"If you really loved me, you'd let me . . ."
Parent/Child Negotiations During Adolescence

Child's Plea

Parental Response

Everyone's doing it/going there.
Everyone else is not my responsibility.  This is our family and these are our rules. Your are MY child.
My friend's parents let them do it.
We have set limits because we love you.
Trust me!
I do trust you. . . it's everyone else I don't trust. I doubt I'd trust myself in that kind of situation.
You're SOOOOO mean.  I hate you.
I'm not mean. I love you.  You'll understand someday.
It's my life.
Yes, but I gave it to you and I want to protect my investment.
You have no right to go into my room/things and invade my privacy.
If you have nothing to hide, why are you so worried?
I have to be back at what time?
You need to sleep!  I want you safe and it's not safe after . . .  (Some states also have curfew rules for people under 18.)
You can't tell me who to date or with whom I can be friends.
You are, or soon will become, who you associate with.  People choose companions who meet their needs, and the needs that these people can meet worry me.
Why not?
Because I said so.  I'm your parent and I love you.
This means so much to me.
Why does this mean so much to you?
I will have no friends.  No one will like me.  My life will be ruined!
What do you want your friends to like in you?  What are you willing to do to have friends?
You don't even like me.  You must hate me.
No.
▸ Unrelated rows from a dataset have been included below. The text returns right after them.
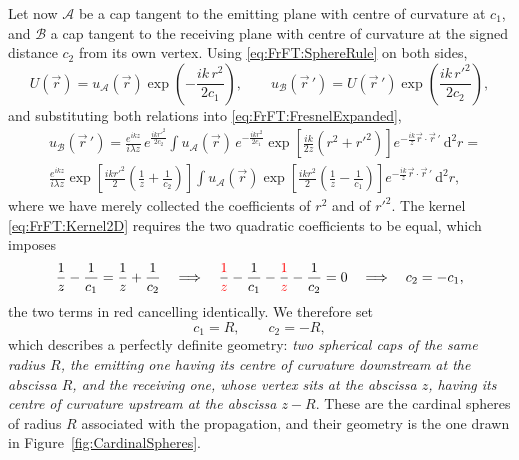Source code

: 			Let now $\mathcal{A}$ be a cap tangent to the emitting plane with centre of curvature at $c_{1}$, and $\mathcal{B}$ a cap tangent to the receiving plane with centre of curvature at the signed distance $c_{2}$ from its own vertex. Using \eqref{eq:FrFT:SphereRule} on both sides,
			\begin{equation}\label{eq:FrFT:Referring}
				U(\vec{r}) = u_{\mathcal{A}}(\vec{r})\exp\left(-\frac{ik\,r^{2}}{2c_{1}}\right), \qquad u_{\mathcal{B}}(\vec{r}\,') = U(\vec{r}\,')\exp\left(\frac{ik\,r'^{2}}{2c_{2}}\right),
			\end{equation}
			and substituting both relations into \eqref{eq:FrFT:FresnelExpanded},
			\begin{align*}
				& u_{\mathcal{B}}(\vec{r}\,') = \frac{e^{ikz}}{i\lambda z}\,e^{\frac{ikr'^{2}}{2c_{2}}}\int u_{\mathcal{A}}(\vec{r})\,e^{-\frac{ikr^{2}}{2c_{1}}}\exp\left[\frac{ik}{2z}\left(r^{2}+r'^{2}\right)\right]e^{-\frac{ik}{z}\vec{r}\cdot\vec{r}\,'}\,\mathrm{d}^{2}r = \\
				& \frac{e^{ikz}}{i\lambda z}\exp\left[\frac{ikr'^{2}}{2}\left(\frac{1}{z}+\frac{1}{c_{2}}\right)\right]\int u_{\mathcal{A}}(\vec{r})\exp\left[\frac{ikr^{2}}{2}\left(\frac{1}{z}-\frac{1}{c_{1}}\right)\right]e^{-\frac{ik}{z}\vec{r}\cdot\vec{r}\,'}\,\mathrm{d}^{2}r,
			\end{align*}
			where we have merely collected the coefficients of $r^{2}$ and of $r'^{2}$. The kernel \eqref{eq:FrFT:Kernel2D} requires the two quadratic coefficients to be equal, which imposes
			\begin{equation}\label{eq:FrFT:CardinalCondition}
				\frac{1}{z}-\frac{1}{c_{1}} = \frac{1}{z}+\frac{1}{c_{2}} \quad\Longrightarrow\quad \frac{{\color{red}1}}{{\color{red}z}}-\frac{1}{c_{1}}-\frac{{\color{red}1}}{{\color{red}z}}-\frac{1}{c_{2}}=0 \quad\Longrightarrow\quad c_{2} = -c_{1},
			\end{equation}
			the two terms in red cancelling identically. We therefore set
			\begin{equation}\label{eq:FrFT:Cardinals}
				c_{1} = R, \qquad c_{2} = -R,
			\end{equation}
			which describes a perfectly definite geometry: \textit{two spherical caps of the same radius $R$, the emitting one having its centre of curvature downstream at the abscissa $R$, and the receiving one, whose vertex sits at the abscissa $z$, having its centre of curvature upstream at the abscissa $z-R$}. These are the cardinal spheres of radius $R$ associated with the propagation, and their geometry is the one drawn in Figure~\ref{fig:CardinalSpheres}.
On the contrary, I love you very much and that's why I'm . . .
I'm not a baby.
You'll always be my baby.
You never let me do anything.
Let's stick the particulars of this situation and talk about it.  "Never" and "always" statements don't get us anywhere.
I can take care of myself.
None of us is able to take care of ourselves when we're in some risky situations.  I don't want you to have to deal with that yet.
I deserve it.
If you're feeling unappreciated, we can talk about that.  Allowing  you to do something that I don't approve of or feel is risky or dangerous is not a reward for good behavior.
You did . . . at my age.
I made mistakes along the way, and I'd like to help you avoid making the same mistakes.  There were many instances when I wish my parents had been more aware and more willing to set limits for me.
How am I supposed to learn responsibility if you don't give me any?
Are you arking for freedom or responsibility?  What sort of responsibility do you want?  Let's talk about that.
This is why I don't have any friends.
Real friends stay friends even when their friends can't do everything they want.
I have my own money.
And your point is. . ?  The issue is not about money.
You don't love me!
This whole conversation is because I love you more than anything in the whole world.
I'm going to be with my trusted friends.
No, you aren't, because you aren't going.  Invite your friends here.  You know that your friends are always welcome in our home.
I'll be studying till late at ---'s house.
No, I'd rather that you invite her here to study with you.
I do everything you ask.  Please, please, please let me do just this one thing.
This is not about negotiation on good behavior.  It's about my needing to ensure your safety.
His parents will be home.  You can call them.
I will call them, and I'll want to know that they not only will be home, but that they will be supervising and not allowing drinking or drug use.  And I still may decide that it's not a good idea for you to go.